▶ _WORK ITEM_:
Write the records out again exactly, leaving no images in.

───── DATASET EXTRACT

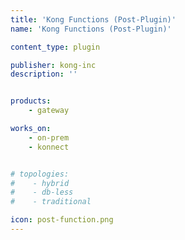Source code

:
 ```yaml
---
title: 'Kong Functions (Post-Plugin)'
name: 'Kong Functions (Post-Plugin)'

content_type: plugin

publisher: kong-inc
description: ''


products:
    - gateway

works_on:
    - on-prem
    - konnect


# topologies:
#    - hybrid
#    - db-less
#    - traditional

icon: post-function.png
---
```

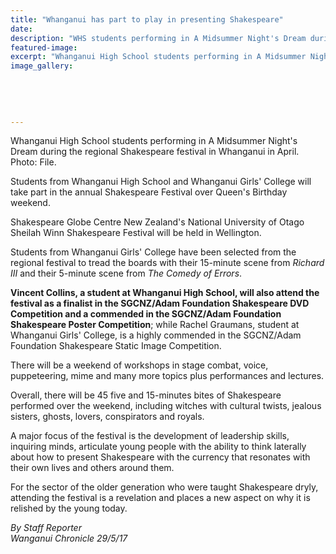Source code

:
 ```yaml
---
title: "Whanganui has part to play in presenting Shakespeare"
date: 
description: "WHS students performing in A Midsummer Night's Dream during the regional Shakespeare festival in Whanganui..."
featured-image: 
excerpt: "Whanganui High School students performing in A Midsummer Night's Dream during the regional Shakespeare festival in Whanganui in April."
image_gallery:
	
	
	
	
	
---
```


<p>Whanganui High School students performing in A Midsummer Night's Dream during the regional Shakespeare festival in Whanganui in April.<br />Photo: File.</p>
<p>Students from <span>Whanganui High School and&nbsp;</span>Whanganui Girls' College will take part in the annual Shakespeare Festival over Queen's Birthday weekend.</p>
<p>Shakespeare Globe Centre New Zealand's National University of Otago Sheilah Winn Shakespeare Festival will be held in Wellington.</p>
<p>Students from Whanganui Girls' College have been selected from the regional festival to tread the boards with their 15-minute scene from&nbsp;<em>Richard III</em>&nbsp;and their 5-minute scene from&nbsp;<em>The Comedy of Errors</em>.</p>
<p><strong>Vincent Collins, a student at Whanganui High School, will also attend the festival as a finalist in the SGCNZ/Adam Foundation Shakespeare DVD Competition and a commended in the SGCNZ/Adam Foundation Shakespeare Poster Competition</strong>; while Rachel Graumans, student at Whanganui Girls' College, is a highly commended in the SGCNZ/Adam Foundation Shakespeare Static Image Competition.</p>
<p>There will be a weekend of workshops in stage combat, voice, puppeteering, mime and many more topics plus performances and lectures.</p>
<p>Overall, there will be 45 five and 15-minutes bites of Shakespeare performed over the weekend, including witches with cultural twists, jealous sisters, ghosts, lovers, conspirators and royals.</p>
<p>A major focus of the festival is the development of leadership skills, inquiring minds, articulate young people with the ability to think laterally about how to present Shakespeare with the currency that resonates with their own lives and others around them.</p>
<p>For the sector of the older generation who were taught Shakespeare dryly, attending the festival is a revelation and places a new aspect on why it is relished by the young today.</p>
<p class="clear syndicator"><em>By Staff Reporter</em><br /><em>Wanganui Chronicle 29/5/17</em></p>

──────────

▶ _ANSWER TO THIS EXERCISE_:
Source code

:
 ```yaml
---
title: 'Kong Functions (Post-Plugin)'
name: 'Kong Functions (Post-Plugin)'

content_type: plugin

publisher: kong-inc
description: ''


products:
    - gateway

works_on:
    - on-prem
    - konnect


# topologies:
#    - hybrid
#    - db-less
#    - traditional

icon: post-function.png
---
```

Source code

:
 ```yaml
---
title: "Whanganui has part to play in presenting Shakespeare"
date: 
description: "WHS students performing in A Midsummer Night's Dream during the regional Shakespeare festival in Whanganui..."
featured-image: 
excerpt: "Whanganui High School students performing in A Midsummer Night's Dream during the regional Shakespeare festival in Whanganui in April."
image_gallery:
	
	
	
	
	
---
```


<p>Whanganui High School students performing in A Midsummer Night's Dream during the regional Shakespeare festival in Whanganui in April.<br />Photo: File.</p>
<p>Students from <span>Whanganui High School and&nbsp;</span>Whanganui Girls' College will take part in the annual Shakespeare Festival over Queen's Birthday weekend.</p>
<p>Shakespeare Globe Centre New Zealand's National University of Otago Sheilah Winn Shakespeare Festival will be held in Wellington.</p>
<p>Students from Whanganui Girls' College have been selected from the regional festival to tread the boards with their 15-minute scene from&nbsp;<em>Richard III</em>&nbsp;and their 5-minute scene from&nbsp;<em>The Comedy of Errors</em>.</p>
<p><strong>Vincent Collins, a student at Whanganui High School, will also attend the festival as a finalist in the SGCNZ/Adam Foundation Shakespeare DVD Competition and a commended in the SGCNZ/Adam Foundation Shakespeare Poster Competition</strong>; while Rachel Graumans, student at Whanganui Girls' College, is a highly commended in the SGCNZ/Adam Foundation Shakespeare Static Image Competition.</p>
<p>There will be a weekend of workshops in stage combat, voice, puppeteering, mime and many more topics plus performances and lectures.</p>
<p>Overall, there will be 45 five and 15-minutes bites of Shakespeare performed over the weekend, including witches with cultural twists, jealous sisters, ghosts, lovers, conspirators and royals.</p>
<p>A major focus of the festival is the development of leadership skills, inquiring minds, articulate young people with the ability to think laterally about how to present Shakespeare with the currency that resonates with their own lives and others around them.</p>
<p>For the sector of the older generation who were taught Shakespeare dryly, attending the festival is a revelation and places a new aspect on why it is relished by the young today.</p>
<p class="clear syndicator"><em>By Staff Reporter</em><br /><em>Wanganui Chronicle 29/5/17</em></p>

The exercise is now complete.